Public key infrastructure will support the overall distribution and identification of public encryption keys that enables users and different companies to ensure data security over the network like internet and also in the verification of the identity of various parties in a given network. Without the application of PKI in a network, sensitive information can still be encrypted and exchanged with other parties. It, therefore, assures confidentiality and data authenticity and sharing of sensitive data is reliant on PKI for security.
Standard Public key infrastructure consists of hardware and software, policies, standards to control the creation, distribution, and reversal of the network keys and digital certificates. Digital certificates form the heart of PKI and affirm the identity of the network certificate subject then bind the same identity to the same Public key contained in the certificate. PKI include the following elements.
Certificate authority (CA) which is a trusted party in the network and provides services that authenticate the individual identity, different computers and other entities in the network.

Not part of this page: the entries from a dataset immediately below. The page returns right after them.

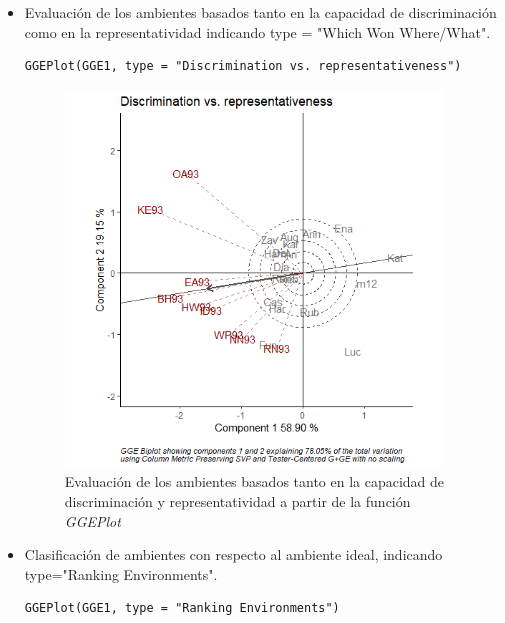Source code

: \begin{itemize}
\item Evaluación de los ambientes basados tanto en la capacidad de discriminación como en la representatividad indicando type = "Which Won Where/What".

\begin{lstlisting}
GGEPlot(GGE1, type = "Discrimination vs. representativeness")
\end{lstlisting}

\begin{figure}[h]
	\begin{center}
		\includegraphics[width=10cm]{./Graficos/Discriminationvsrepresentativeness.png}
	\end{center}
	\caption{Evaluación de los ambientes basados tanto en la capacidad de discriminación y representatividad a partir de la función \emph{GGEPlot}}
\end{figure}



\item Clasificación de ambientes con respecto al ambiente ideal, indicando type="Ranking Environments".

\begin{lstlisting}
GGEPlot(GGE1, type = "Ranking Environments")
\end{lstlisting}


\end{itemize}
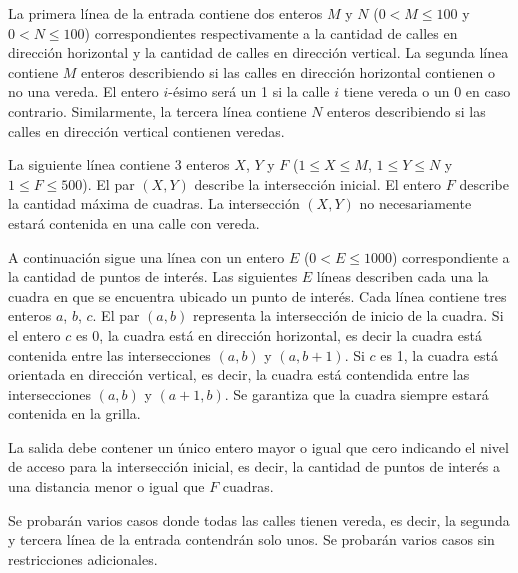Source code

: \documentclass{oci}
\begin{document}
\begin{inputDescription}
  La primera línea de la entrada contiene dos enteros $M$ y $N$ ($0 < M \leq 100$ y $0 < N\leq 100$)
  correspondientes respectivamente a la cantidad de calles en dirección horizontal y la cantidad de
  calles en dirección vertical.
  La segunda línea contiene $M$ enteros describiendo si las calles en dirección horizontal
  contienen o no una vereda.
  El entero $i$-ésimo será un 1 si la calle $i$ tiene vereda o un 0 en caso contrario.
  Similarmente, la tercera línea contiene $N$ enteros describiendo si las calles en dirección
  vertical contienen veredas.

  La siguiente línea contiene 3 enteros $X$, $Y$ y $F$ ($1 \leq X \leq M$, $1 \leq Y \leq N$ y $1\leq F \leq 500$).
  El par $(X, Y)$ describe la intersección inicial.
  El entero $F$ describe la cantidad máxima de cuadras.
  La intersección $(X, Y)$ no necesariamente estará contenida en una calle con vereda.

  A continuación sigue una línea con un entero $E$ ($0 < E \leq 1000$) correspondiente a la cantidad
  de puntos de interés.
  Las siguientes $E$ líneas describen cada una la cuadra en que se encuentra ubicado un punto de interés.
  Cada línea contiene tres enteros $a$, $b$, $c$.
  El par $(a, b)$ representa la intersección de inicio de la cuadra.
  Si el entero $c$ es 0, la cuadra está en dirección horizontal, es decir la cuadra está contenida entre las
  intersecciones $(a, b)$ y $(a, b + 1)$.
  Si $c$ es 1, la cuadra está orientada en dirección vertical, es decir, la cuadra está contendida entre
  las intersecciones $(a, b)$ y $(a + 1, b)$.
  Se garantiza que la cuadra siempre estará contenida en la grilla.
\end{inputDescription}

\begin{outputDescription}
  La salida debe contener un único entero mayor o igual que cero indicando el nivel de acceso para
  la intersección inicial, es decir, la cantidad de puntos de interés a una distancia menor o igual
  que $F$ cuadras.
\end{outputDescription}

\begin{scoreDescription}
  Se probarán varios casos donde todas las calles tienen vereda, es decir, la segunda y tercera
  línea de la entrada contendrán solo unos.
  Se probarán varios casos sin restricciones adicionales.
\end{scoreDescription}

\begin{sampleDescription}
\end{sampleDescription}
\end{document}
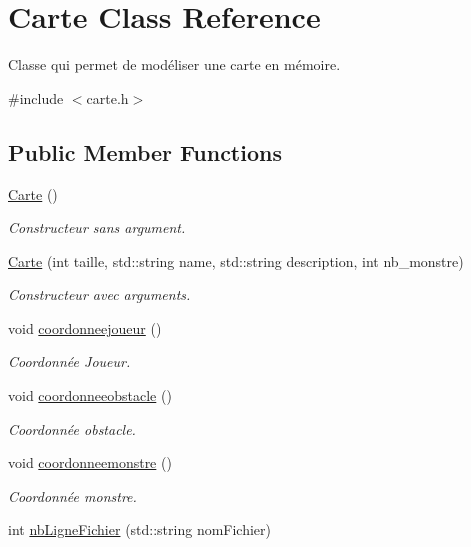 \hypertarget{class_carte}{}\section{Carte Class Reference}
\label{class_carte}


Classe qui permet de modéliser une carte en mémoire.  




{\ttfamily \#include $<$carte.\+h$>$}

\subsection*{Public Member Functions}
\begin{DoxyCompactItemize}
\item 
\hyperlink{class_carte_a06daaca86c31c80f8308f4a81d46dc9b}{Carte} ()
\begin{DoxyCompactList}\small\item\em Constructeur sans argument. \end{DoxyCompactList}\item 
\hyperlink{class_carte_a9caa77a82f34e01b04d18bce6cce8587}{Carte} (int taille, std\+::string name, std\+::string description, int nb\+\_\+monstre)
\begin{DoxyCompactList}\small\item\em Constructeur avec arguments. \end{DoxyCompactList}\item 
void \hyperlink{class_carte_ae11b9253ce5aa727b6c49320f92e0668}{coordonneejoueur} ()
\begin{DoxyCompactList}\small\item\em Coordonnée Joueur. \end{DoxyCompactList}\item 
void \hyperlink{class_carte_a2a0ac8476d52a07b9cbcec0507df840d}{coordonneeobstacle} ()
\begin{DoxyCompactList}\small\item\em Coordonnée obstacle. \end{DoxyCompactList}\item 
void \hyperlink{class_carte_ad3f5fbdd5c6a248e92bad65680493ccd}{coordonneemonstre} ()
\begin{DoxyCompactList}\small\item\em Coordonnée monstre. \end{DoxyCompactList}\item 
int \hyperlink{class_carte_a2cd533b7b1a04298a19e7eef566bc7f1}{nb\+Ligne\+Fichier} (std\+::string nom\+Fichier)

\end{DoxyCompactItemize}
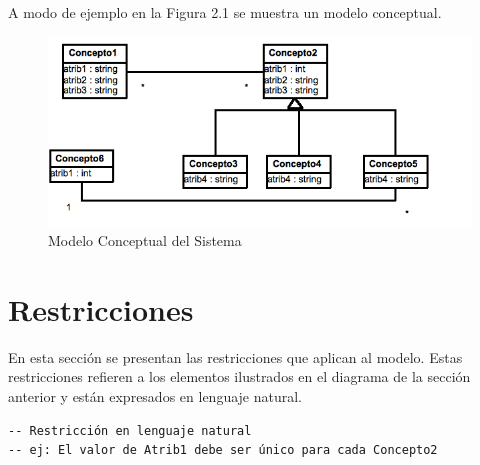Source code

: \documentclass[10pt,spanish]{article}
\numberwithin{figure}{section} %
\begin{document}
\begin{siderules}
A modo de ejemplo en la Figura 2.1 se muestra un modelo conceptual.\\
\begin{figure}[H] %
    \centering    \includegraphics[]{ModeloDominio/Fig2-1.png}
    \caption{Modelo Conceptual del Sistema}
\end{figure}
\end{siderules}

\section{Restricciones}
En esta sección se presentan las restricciones que aplican al modelo. Estas restricciones refieren a los
elementos ilustrados en el diagrama de la sección anterior y están expresados en lenguaje natural.
\begin{siderules}
\begin{verbatim}
-- Restricción en lenguaje natural
-- ej: El valor de Atrib1 debe ser único para cada Concepto2
\end{verbatim}
\end{siderules}
\end{document}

Registration authority known as subordinate CA. The registration authority is certified by the root CA to give specific certificates.
Certificate database that is responsible for saving certificate requests.
The certificate store is residing on the local computer machine and acts as a placed for storing issued certificates and private keys.
Certificate authority (CA) delivers a digital certificate to different entities only after verifying their identity. The certificates are assigned using the private key. Its public key is available to interested entities in a self-signed CA certificate. This is a solid reason a customer can believe in the software and its authenticity (Nash, 2001). Using the trusted root certificate, it will create a chain of trust. Additionally, root certificates are implanted in web browsers, and they have an inbuilt trust of the certificate authority. The PKI are also supported by smartphones, email clients and other software and hardware with trusted certificates from major CAs.
Public and in-house CAs
In public CA, the organizations internal CA is replaced, and a local registration authority will handle the enrollment, authentication and key-pair pair generation needed for outsourcing CA components. The external CA, in this case, will receive certificates from local registration authorities that will then issue, distribute and save the certificates then updates the certificate revocation list. In-house CAs on the other side provides the maximum level of control, but the organization will cover software licenses, funds needed to buy and deploy the entire network system.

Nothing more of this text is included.